2024年現在、次のような学校があります。

小石川中等教育学校
桜修館中等教育学校
立川国際中等教育学校
南多摩中等教育学校
三鷹中等教育学校
白鷗高校附属中学校
両国高校附属中学校
武蔵高校附属中学校
富士高校附属中学校
大泉高校附属中学校

2022年4月から立川国際中等教育学校は附属小学校を開設し、都立で初めての小中高12年間一貫校になりました。

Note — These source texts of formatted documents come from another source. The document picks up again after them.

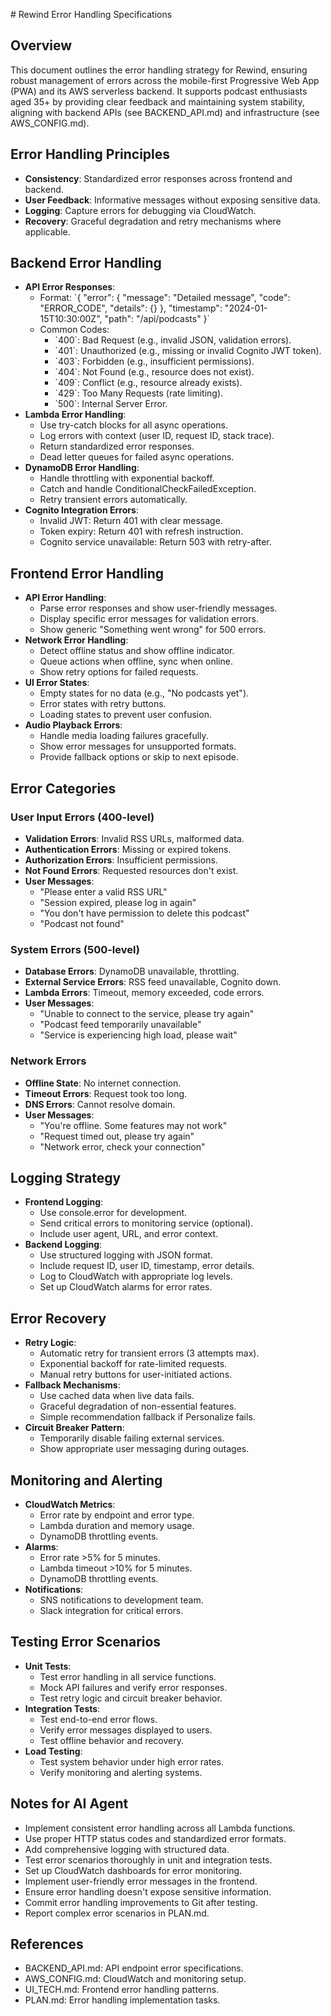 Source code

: \# Rewind Error Handling Specifications

## Overview
This document outlines the error handling strategy for Rewind, ensuring robust management of errors across the mobile-first Progressive Web App \(PWA\) and its AWS serverless backend. It supports podcast enthusiasts aged 35\+ by providing clear feedback and maintaining system stability, aligning with backend APIs \(see BACKEND_API.md\) and infrastructure \(see AWS_CONFIG.md\).

## Error Handling Principles
- **Consistency**: Standardized error responses across frontend and backend.
- **User Feedback**: Informative messages without exposing sensitive data.
- **Logging**: Capture errors for debugging via CloudWatch.
- **Recovery**: Graceful degradation and retry mechanisms where applicable.

## Backend Error Handling
- **API Error Responses**:
  - Format: \`{ "error": { "message": "Detailed message", "code": "ERROR_CODE", "details": {} }, "timestamp": "2024-01-15T10:30:00Z", "path": "/api/podcasts" }\`
  - Common Codes:
    - \`400\`: Bad Request (e.g., invalid JSON, validation errors).
    - \`401\`: Unauthorized (e.g., missing or invalid Cognito JWT token).
    - \`403\`: Forbidden (e.g., insufficient permissions).
    - \`404\`: Not Found (e.g., resource does not exist).
    - \`409\`: Conflict (e.g., resource already exists).
    - \`429\`: Too Many Requests (rate limiting).
    - \`500\`: Internal Server Error.
- **Lambda Error Handling**:
  - Use try-catch blocks for all async operations.
  - Log errors with context (user ID, request ID, stack trace).
  - Return standardized error responses.
  - Dead letter queues for failed async operations.
- **DynamoDB Error Handling**:
  - Handle throttling with exponential backoff.
  - Catch and handle ConditionalCheckFailedException.
  - Retry transient errors automatically.
- **Cognito Integration Errors**:
  - Invalid JWT: Return 401 with clear message.
  - Token expiry: Return 401 with refresh instruction.
  - Cognito service unavailable: Return 503 with retry-after.

## Frontend Error Handling
- **API Error Handling**:
  - Parse error responses and show user-friendly messages.
  - Display specific error messages for validation errors.
  - Show generic "Something went wrong" for 500 errors.
- **Network Error Handling**:
  - Detect offline status and show offline indicator.
  - Queue actions when offline, sync when online.
  - Show retry options for failed requests.
- **UI Error States**:
  - Empty states for no data (e.g., "No podcasts yet").
  - Error states with retry buttons.
  - Loading states to prevent user confusion.
- **Audio Playback Errors**:
  - Handle media loading failures gracefully.
  - Show error messages for unsupported formats.
  - Provide fallback options or skip to next episode.

## Error Categories

### User Input Errors (400-level)
- **Validation Errors**: Invalid RSS URLs, malformed data.
- **Authentication Errors**: Missing or expired tokens.
- **Authorization Errors**: Insufficient permissions.
- **Not Found Errors**: Requested resources don't exist.
- **User Messages**:
  - "Please enter a valid RSS URL"
  - "Session expired, please log in again"
  - "You don't have permission to delete this podcast"
  - "Podcast not found"

### System Errors (500-level)
- **Database Errors**: DynamoDB unavailable, throttling.
- **External Service Errors**: RSS feed unavailable, Cognito down.
- **Lambda Errors**: Timeout, memory exceeded, code errors.
- **User Messages**:
  - "Unable to connect to the service, please try again"
  - "Podcast feed temporarily unavailable"
  - "Service is experiencing high load, please wait"

### Network Errors
- **Offline State**: No internet connection.
- **Timeout Errors**: Request took too long.
- **DNS Errors**: Cannot resolve domain.
- **User Messages**:
  - "You're offline. Some features may not work"
  - "Request timed out, please try again"
  - "Network error, check your connection"

## Logging Strategy
- **Frontend Logging**:
  - Use console.error for development.
  - Send critical errors to monitoring service (optional).
  - Include user agent, URL, and error context.
- **Backend Logging**:
  - Use structured logging with JSON format.
  - Include request ID, user ID, timestamp, error details.
  - Log to CloudWatch with appropriate log levels.
  - Set up CloudWatch alarms for error rates.

## Error Recovery
- **Retry Logic**:
  - Automatic retry for transient errors (3 attempts max).
  - Exponential backoff for rate-limited requests.
  - Manual retry buttons for user-initiated actions.
- **Fallback Mechanisms**:
  - Use cached data when live data fails.
  - Graceful degradation of non-essential features.
  - Simple recommendation fallback if Personalize fails.
- **Circuit Breaker Pattern**:
  - Temporarily disable failing external services.
  - Show appropriate user messaging during outages.

## Monitoring and Alerting
- **CloudWatch Metrics**:
  - Error rate by endpoint and error type.
  - Lambda duration and memory usage.
  - DynamoDB throttling events.
- **Alarms**:
  - Error rate >5% for 5 minutes.
  - Lambda timeout >10% for 5 minutes.
  - DynamoDB throttling events.
- **Notifications**:
  - SNS notifications to development team.
  - Slack integration for critical errors.

## Testing Error Scenarios
- **Unit Tests**:
  - Test error handling in all service functions.
  - Mock API failures and verify error responses.
  - Test retry logic and circuit breaker behavior.
- **Integration Tests**:
  - Test end-to-end error flows.
  - Verify error messages displayed to users.
  - Test offline behavior and recovery.
- **Load Testing**:
  - Test system behavior under high error rates.
  - Verify monitoring and alerting systems.

## Notes for AI Agent
- Implement consistent error handling across all Lambda functions.
- Use proper HTTP status codes and standardized error formats.
- Add comprehensive logging with structured data.
- Test error scenarios thoroughly in unit and integration tests.
- Set up CloudWatch dashboards for error monitoring.
- Implement user-friendly error messages in the frontend.
- Ensure error handling doesn't expose sensitive information.
- Commit error handling improvements to Git after testing.
- Report complex error scenarios in PLAN.md.

## References
- BACKEND_API.md: API endpoint error specifications.
- AWS_CONFIG.md: CloudWatch and monitoring setup.
- UI_TECH.md: Frontend error handling patterns.
- PLAN.md: Error handling implementation tasks.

経済的負担がほとんどないことに加えて、その設立趣旨から都立中高一貫校はいま、大人気となっています。

このnoteでは中学受験にあまり詳しくない保護者の方にも分かるように
・「家庭学習メーンにして、都立中高一貫校に合格できるか」
・「できるとしたら、どんな勉強をやればいいのか」
・「親は何をすればいいのか」
・「具体的な方法を知りたい」
---といった質問に答えます。

都立中高一貫校受験生の指導に当たっている個別指導塾塾長、現役講師の一つの意見、体験談としてご参考にしていただければ幸いです。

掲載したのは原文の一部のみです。